TASK OBJECTIVE => An exact copy of the records below is required, and it must contain no pictures.

Collection entries
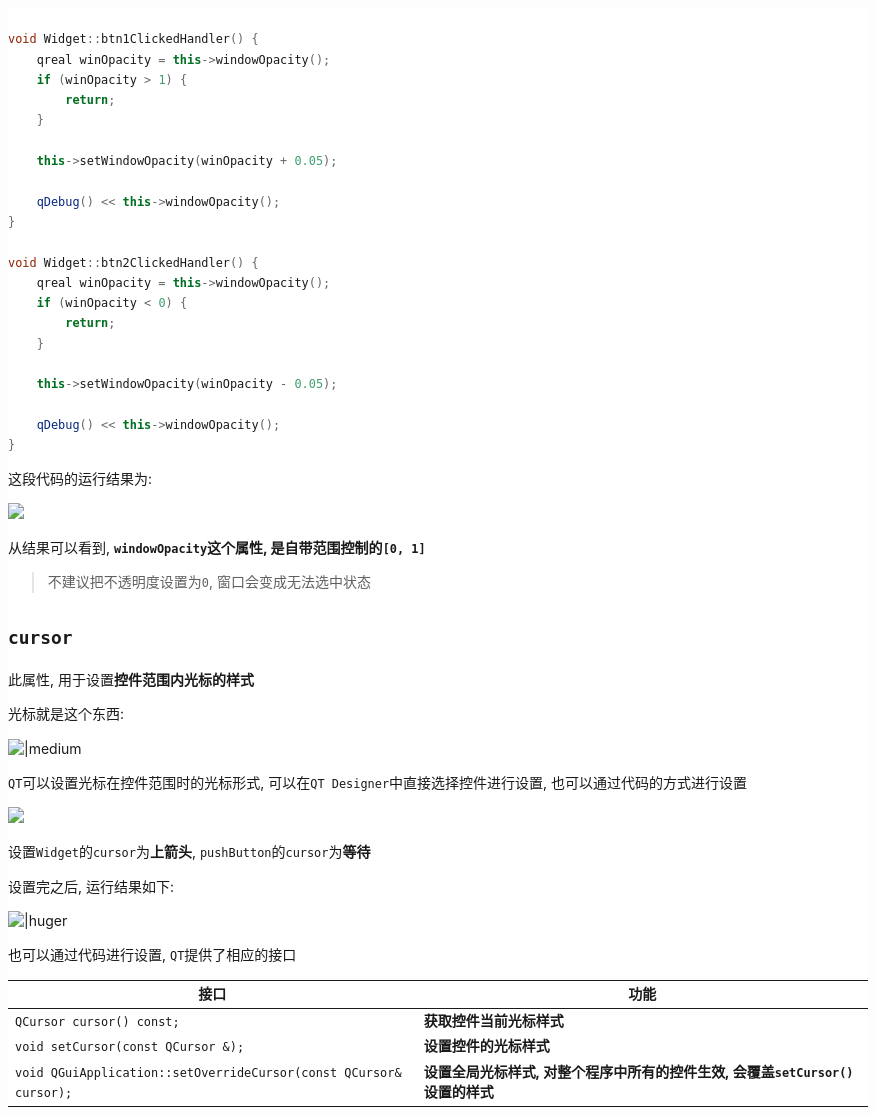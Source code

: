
 ```cpp

void Widget::btn1ClickedHandler() {
    qreal winOpacity = this->windowOpacity();
    if (winOpacity > 1) {
        return;
    }

    this->setWindowOpacity(winOpacity + 0.05);

    qDebug() << this->windowOpacity();
}

void Widget::btn2ClickedHandler() {
    qreal winOpacity = this->windowOpacity();
    if (winOpacity < 0) {
        return;
    }

    this->setWindowOpacity(winOpacity - 0.05);

    qDebug() << this->windowOpacity();
}
```

这段代码的运行结果为:

![](https://humid1ch.oss-cn-shanghai.aliyuncs.com/20250722182334281.gif)

从结果可以看到, **`windowOpacity`这个属性, 是自带范围控制的`[0, 1]`**

> 不建议把不透明度设置为`0`, 窗口会变成无法选中状态

## `cursor`

此属性, 用于设置**控件范围内光标的样式**

光标就是这个东西:

![|medium](https://humid1ch.oss-cn-shanghai.aliyuncs.com/20250722182336617.webp)

`QT`可以设置光标在控件范围时的光标形式, 可以在`QT Designer`中直接选择控件进行设置, 也可以通过代码的方式进行设置

![](https://humid1ch.oss-cn-shanghai.aliyuncs.com/20250722182338736.webp)

设置`Widget`的`cursor`为**上箭头**, `pushButton`的`cursor`为**等待**

设置完之后, 运行结果如下:

![|huger](https://humid1ch.oss-cn-shanghai.aliyuncs.com/20250722182340846.gif)

也可以通过代码进行设置, `QT`提供了相应的接口

| 接口                                                         | 功能                                                         |
| ------------------------------------------------------------ | ------------------------------------------------------------ |
| `QCursor cursor() const;`                                    | **获取控件当前光标样式**                                     |
| `void setCursor(const QCursor &);`                           | **设置控件的光标样式**                                       |
| `void QGuiApplication::setOverrideCursor(const QCursor& cursor);` | **设置全局光标样式, 对整个程序中所有的控件生效, 会覆盖`setCursor()`设置的样式** |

RESPONSE TO THIS TASK =>
Source code

:
 ```cpp

void Widget::btn1ClickedHandler() {
    qreal winOpacity = this->windowOpacity();
    if (winOpacity > 1) {
        return;
    }

    this->setWindowOpacity(winOpacity + 0.05);

    qDebug() << this->windowOpacity();
}

void Widget::btn2ClickedHandler() {
    qreal winOpacity = this->windowOpacity();
    if (winOpacity < 0) {
        return;
    }

    this->setWindowOpacity(winOpacity - 0.05);

    qDebug() << this->windowOpacity();
}
```

这段代码的运行结果为:

![](https://humid1ch.oss-cn-shanghai.aliyuncs.com/20250722182334281.gif)

从结果可以看到, **`windowOpacity`这个属性, 是自带范围控制的`[0, 1]`**

> 不建议把不透明度设置为`0`, 窗口会变成无法选中状态

## `cursor`

此属性, 用于设置**控件范围内光标的样式**

光标就是这个东西:

![|medium](https://humid1ch.oss-cn-shanghai.aliyuncs.com/20250722182336617.webp)

`QT`可以设置光标在控件范围时的光标形式, 可以在`QT Designer`中直接选择控件进行设置, 也可以通过代码的方式进行设置

![](https://humid1ch.oss-cn-shanghai.aliyuncs.com/20250722182338736.webp)

设置`Widget`的`cursor`为**上箭头**, `pushButton`的`cursor`为**等待**

设置完之后, 运行结果如下:

![|huger](https://humid1ch.oss-cn-shanghai.aliyuncs.com/20250722182340846.gif)

也可以通过代码进行设置, `QT`提供了相应的接口

| 接口                                                         | 功能                                                         |
| ------------------------------------------------------------ | ------------------------------------------------------------ |
| `QCursor cursor() const;`                                    | **获取控件当前光标样式**                                     |
| `void setCursor(const QCursor &);`                           | **设置控件的光标样式**                                       |
| `void QGuiApplication::setOverrideCursor(const QCursor& cursor);` | **设置全局光标样式, 对整个程序中所有的控件生效, 会覆盖`setCursor()`设置的样式** |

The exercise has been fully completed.